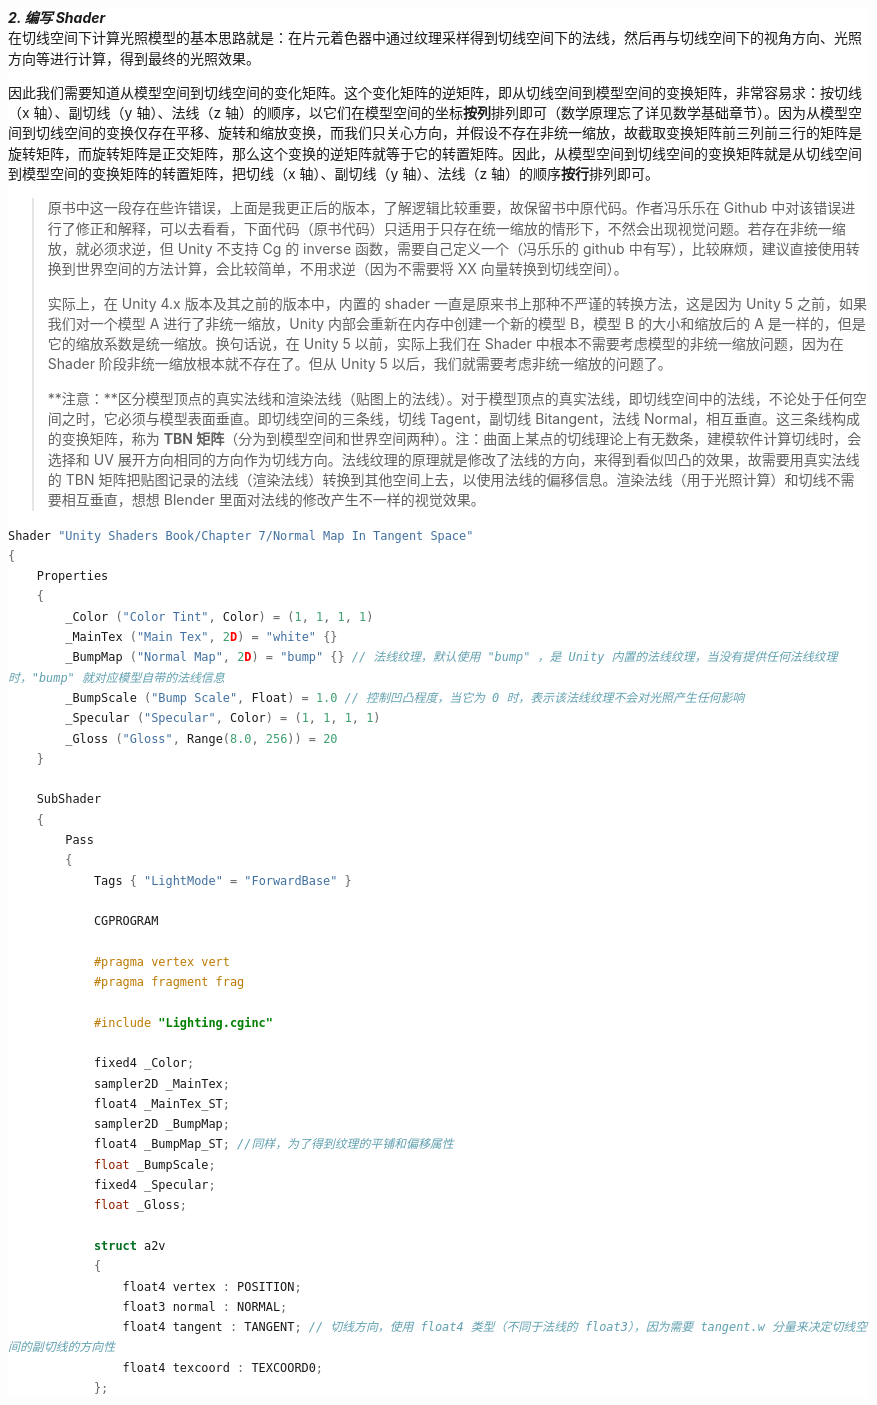 ***2. 编写 Shader***  
在切线空间下计算光照模型的基本思路就是：在片元着色器中通过纹理采样得到切线空间下的法线，然后再与切线空间下的视角方向、光照方向等进行计算，得到最终的光照效果。

因此我们需要知道从模型空间到切线空间的变化矩阵。这个变化矩阵的逆矩阵，即从切线空间到模型空间的变换矩阵，非常容易求：按切线（x 轴）、副切线（y 轴）、法线（z 轴）的顺序，以它们在模型空间的坐标**按列**排列即可（数学原理忘了详见数学基础章节）。因为从模型空间到切线空间的变换仅存在平移、旋转和缩放变换，而我们只关心方向，并假设不存在非统一缩放，故截取变换矩阵前三列前三行的矩阵是旋转矩阵，而旋转矩阵是正交矩阵，那么这个变换的逆矩阵就等于它的转置矩阵。因此，从模型空间到切线空间的变换矩阵就是从切线空间到模型空间的变换矩阵的转置矩阵，把切线（x 轴）、副切线（y 轴）、法线（z 轴）的顺序**按行**排列即可。

> 原书中这一段存在些许错误，上面是我更正后的版本，了解逻辑比较重要，故保留书中原代码。作者冯乐乐在 Github 中对该错误进行了修正和解释，可以去看看，下面代码（原书代码）只适用于只存在统一缩放的情形下，不然会出现视觉问题。若存在非统一缩放，就必须求逆，但 Unity 不支持 Cg 的 inverse 函数，需要自己定义一个（冯乐乐的 github 中有写），比较麻烦，建议直接使用转换到世界空间的方法计算，会比较简单，不用求逆（因为不需要将 XX 向量转换到切线空间）。  
> 
> 实际上，在 Unity 4.x 版本及其之前的版本中，内置的 shader 一直是原来书上那种不严谨的转换方法，这是因为 Unity 5 之前，如果我们对一个模型 A 进行了非统一缩放，Unity 内部会重新在内存中创建一个新的模型 B，模型 B 的大小和缩放后的 A 是一样的，但是它的缩放系数是统一缩放。换句话说，在 Unity 5 以前，实际上我们在 Shader 中根本不需要考虑模型的非统一缩放问题，因为在 Shader 阶段非统一缩放根本就不存在了。但从 Unity 5 以后，我们就需要考虑非统一缩放的问题了。  
> 
> **注意：**区分模型顶点的真实法线和渲染法线（贴图上的法线）。对于模型顶点的真实法线，即切线空间中的法线，不论处于任何空间之时，它必须与模型表面垂直。即切线空间的三条线，切线 Tagent，副切线 Bitangent，法线 Normal，相互垂直。这三条线构成的变换矩阵，称为 **TBN 矩阵**（分为到模型空间和世界空间两种）。注：曲面上某点的切线理论上有无数条，建模软件计算切线时，会选择和 UV 展开方向相同的方向作为切线方向。法线纹理的原理就是修改了法线的方向，来得到看似凹凸的效果，故需要用真实法线的 TBN 矩阵把贴图记录的法线（渲染法线）转换到其他空间上去，以使用法线的偏移信息。渲染法线（用于光照计算）和切线不需要相互垂直，想想 Blender 里面对法线的修改产生不一样的视觉效果。

``` C C for Graphics
Shader "Unity Shaders Book/Chapter 7/Normal Map In Tangent Space"
{
    Properties
    {
        _Color ("Color Tint", Color) = (1, 1, 1, 1)
        _MainTex ("Main Tex", 2D) = "white" {}
        _BumpMap ("Normal Map", 2D) = "bump" {} // 法线纹理，默认使用 "bump" ，是 Unity 内置的法线纹理，当没有提供任何法线纹理时，"bump" 就对应模型自带的法线信息
        _BumpScale ("Bump Scale", Float) = 1.0 // 控制凹凸程度，当它为 0 时，表示该法线纹理不会对光照产生任何影响
        _Specular ("Specular", Color) = (1, 1, 1, 1)
        _Gloss ("Gloss", Range(8.0, 256)) = 20
    }

    SubShader
    {
        Pass
        {
            Tags { "LightMode" = "ForwardBase" }

            CGPROGRAM

            #pragma vertex vert
            #pragma fragment frag

            #include "Lighting.cginc"

            fixed4 _Color;
            sampler2D _MainTex;
            float4 _MainTex_ST;
            sampler2D _BumpMap;
            float4 _BumpMap_ST; //同样，为了得到纹理的平铺和偏移属性
            float _BumpScale;
            fixed4 _Specular;
            float _Gloss;

            struct a2v
            {
                float4 vertex : POSITION;
                float3 normal : NORMAL;
                float4 tangent : TANGENT; // 切线方向，使用 float4 类型（不同于法线的 float3），因为需要 tangent.w 分量来决定切线空间的副切线的方向性
                float4 texcoord : TEXCOORD0;
            };
```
__________
Exercise prompt – If a line of the data contains the string "vertex", count it; then give the total alone.

Task solution – 2